When sensitive data lands in the mesh unintentionally:

# 1. On the host where you first noticed it — tombstones via MCP or CLI also work,
#    but force-id covers the case where the obs is still unreachable locally.
kioku-mesh gc --force-id <32-char observation_id>

# 2. Repeat on every peer PC. broadcast purge is best-effort;
#    running on each replica is the safety guarantee.

gc --force-id always exits 0 once the broadcast has been sent — even when the local replica never held the record — because a reachable peer may have completed the purge.

Windows host setup

kioku-mesh development is Linux-first and WSL2 is strongly recommended on Windows.
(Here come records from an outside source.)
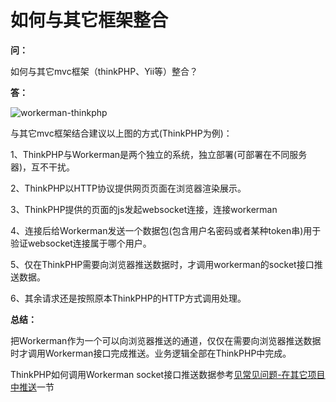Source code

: # 如何与其它框架整合
**问：**

如何与其它mvc框架（thinkPHP、Yii等）整合？

**答：**

![workerman-thinkphp](http://www.workerman.net/img/doc/workerman-work-with-thinkphp.png)

与其它mvc框架结合建议以上图的方式(ThinkPHP为例)：

1、ThinkPHP与Workerman是两个独立的系统，独立部署(可部署在不同服务器)，互不干扰。

2、ThinkPHP以HTTP协议提供网页页面在浏览器渲染展示。

3、ThinkPHP提供的页面的js发起websocket连接，连接workerman

4、连接后给Workerman发送一个数据包(包含用户名密码或者某种token串)用于验证websocket连接属于哪个用户。

5、仅在ThinkPHP需要向浏览器推送数据时，才调用workerman的socket接口推送数据。

6、其余请求还是按照原本ThinkPHP的HTTP方式调用处理。


**总结：**

把Workerman作为一个可以向浏览器推送的通道，仅仅在需要向浏览器推送数据时才调用Workerman接口完成推送。业务逻辑全部在ThinkPHP中完成。


ThinkPHP如何调用Workerman socket接口推送数据参考[见常见问题-在其它项目中推送](/faq/push-in-other-project.html)一节

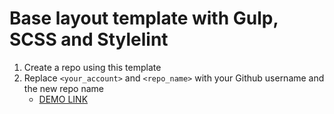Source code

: # Base layout template with Gulp, SCSS and Stylelint
1. Create a repo using this template
2. Replace `<your_account>` and `<repo_name>` with your Github username and the new repo name
    - [DEMO LINK](https://<your_account>.github.io/<repo_name>/)
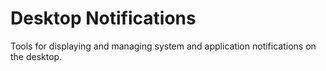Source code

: # Desktop Notifications

Tools for displaying and managing system and application notifications on the desktop.
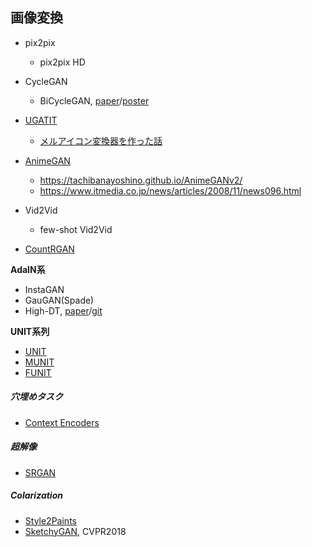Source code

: <a id="Image2Image"></a>

## 画像変換

- pix2pix
  - pix2pix HD
- CycleGAN
  - BiCycleGAN, [paper](https://arxiv.org/abs/1711.11586)/[poster](https://junyanz.github.io/BicycleGAN/index_files/poster_nips_v3.pdf)

- [UGATIT](https://arxiv.org/abs/1907.10830)
  - [メルアイコン変換器を作った話](https://qiita.com/zassou65535/items/4bc42fa36203c13fe2d3)
- [AnimeGAN](https://link.springer.com/chapter/10.1007/978-981-15-5577-0_18)
  - https://tachibanayoshino.github.io/AnimeGANv2/
  - https://www.itmedia.co.jp/news/articles/2008/11/news096.html

- Vid2Vid
  - few-shot Vid2Vid

- [CountRGAN](https://arxiv.org/abs/2009.05199)

**AdaIN系**

- InstaGAN
- GauGAN(Spade)
- High-DT, [paper](https://arxiv.org/abs/2003.08791)/[git](https://github.com/saic-mdal/HiDT)

**UNIT系列**

- [UNIT](https://arxiv.org/abs/1703.00848)
- [MUNIT](https://arxiv.org/abs/1804.04732)
- [FUNIT](https://arxiv.org/abs/1905.01723)

##### 穴埋めタスク

- [Context Encoders](https://arxiv.org/abs/1604.07379)

##### 超解像

- [SRGAN](https://arxiv.org/abs/1609.04802)

##### Colarization

- [Style2Paints](https://github.com/lllyasviel/style2paints/blob/master/papers/sa.pdf)
- [SketchyGAN](https://openaccess.thecvf.com/content_cvpr_2018/papers/Chen_SketchyGAN_Towards_Diverse_CVPR_2018_paper.pdf), CVPR2018

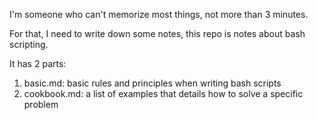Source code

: I'm someone who can't memorize most things, not more than 3 minutes.

For that, I need to write down some notes, this repo is notes about bash scripting.

It has 2 parts:

1. basic.md: basic rules and principles when writing bash scripts
2. cookbook.md: a list of examples that details how to solve a specific problem
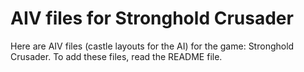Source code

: # AIV files for Stronghold Crusader
Here are AIV files (castle layouts for the AI) for the game: Stronghold Crusader.
To add these files, read the README file.
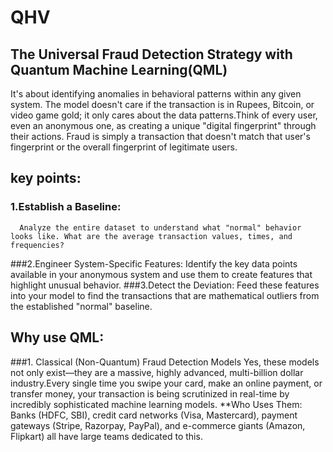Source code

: # QHV
##                             The Universal Fraud Detection Strategy with Quantum Machine Learning(QML)
  It's about identifying anomalies in behavioral patterns within any given system. The model doesn't care if the transaction is in Rupees, Bitcoin, or video game gold; it only cares about the data patterns.Think of every user, even an anonymous one, as creating a unique "digital fingerprint" through their actions. Fraud is simply a transaction that doesn't match that user's fingerprint or the overall fingerprint of legitimate users.
## key points:
### 1.Establish a Baseline: 
      Analyze the entire dataset to understand what "normal" behavior looks like. What are the average transaction values, times, and frequencies?
###2.Engineer System-Specific Features: 
      Identify the key data points available in your anonymous system and use them to create features that highlight unusual behavior.
###3.Detect the Deviation: 
      Feed these features into your model to find the transactions that are mathematical outliers from the established "normal" baseline.
## Why use QML:
###1. Classical (Non-Quantum) Fraud Detection Models
               Yes, these models not only exist—they are a massive, highly advanced, multi-billion dollar industry.Every single time you swipe your card, make an online payment, or transfer money, your transaction is being scrutinized in real-time by incredibly sophisticated machine learning models.
   **Who Uses Them: Banks (HDFC, SBI), credit card networks (Visa, Mastercard), payment gateways (Stripe, Razorpay, PayPal), and e-commerce giants (Amazon, Flipkart) all have large teams dedicated to this.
Native Windows host setup — Python install, zenohd + RocksDB plugin, Windows Defender Firewall, w32time sync, NSSM service registration — lives in docs/windows-setup.md (日本語版).

Continuous Integration

Pull requests run lint (pre-commit) and tests automatically (see #22).

Developer scripts

Only a small number of maintained helper scripts remain under scripts/. At the moment, the documented ones are the 5-peer smoke test (scripts/smoke_5peer_mesh.py) and the Claude Code SessionStart hook sample (scripts/hooks/session-start.sh).

Development

# Install with test dependencies (required to run MCP smoke tests)
pip install -e '.[dev,test]'

# Run all tests
pytest tests/ -q

# Run only MCP smoke tests
pytest tests/test_mcp_server.py tests/test_mcp_cli.py -v

Requirements

  • Python >= 3.10
  • For Tier 0 (local mode): no extra dependencies beyond kioku-mesh itself.
  • For Tier 2 (multi-host): Zenoh 1.9.0 (eclipse-zenoh Python binding and zenohd + zenoh-backend-rocksdb router). See Install zenohd for apt / prebuilt / cargo recipes.
  • MESH_MEM_STATE_DIR (default ~/.local/share/mesh-mem) must be on a filesystem that supports POSIX hard links — ext4 / btrfs / xfs / tmpfs / NFSv3+ all qualify. FAT / exFAT and certain older SMB mounts do NOT, and get_pc_id() will fail on first run in that case.
  • NTP/chrony clock sync (see Time sync). Replication uses HLC timestamps; clock skew > a few seconds breaks digest comparison.

Migration

Migration notes from the zenoh-memmesh-mem v0.1.x transition (state directory move from ~/.local/share/zenoh-mem to ~/.local/share/mesh-mem) live in docs/migration.md. The v0.3.0 PyPI rename from mesh-mem to kioku-mesh keeps all on-disk paths (~/.local/share/mesh-mem, ~/.config/mesh-mem/) unchanged — only the package name and CLI binary changed.

Acknowledgments (日本語)

kioku-mesh は先行する "AI エージェント向け永続メモリ" プロジェクトから大きなインスピレーションを受けています。設計思想・API 形状のアイデアを参考にさせてもらった各プロジェクトに感謝します。

  • engram by Gentleman-Programming — MCP ベースのクロスセッションメモリ (MIT)。save_observation / search_memory のツール分割と "observation" という単位の切り出しは engram の設計を参考にしています。
  • claude-mem by Alex Newman (@thedotmack) — Claude Code プラグイン、セッションの自動キャプチャ & 圧縮 (AGPL-3.0)。"エージェントの長期記憶を別プロセスに切り出す" という発想の先例として大きく影響を受けました。

両プロジェクトからはコードを引いていません(いずれも参考・インスピレーション)。差別化ポイントは Zenoh メッシュによる マルチホスト・マルチエージェント共有 です。

設計ドキュメント

現状仕様は docs/Spec.md にまとめています。設計判断の背景は docs/adr/ を、検証記録は docs/poc-reports/ を参照してください。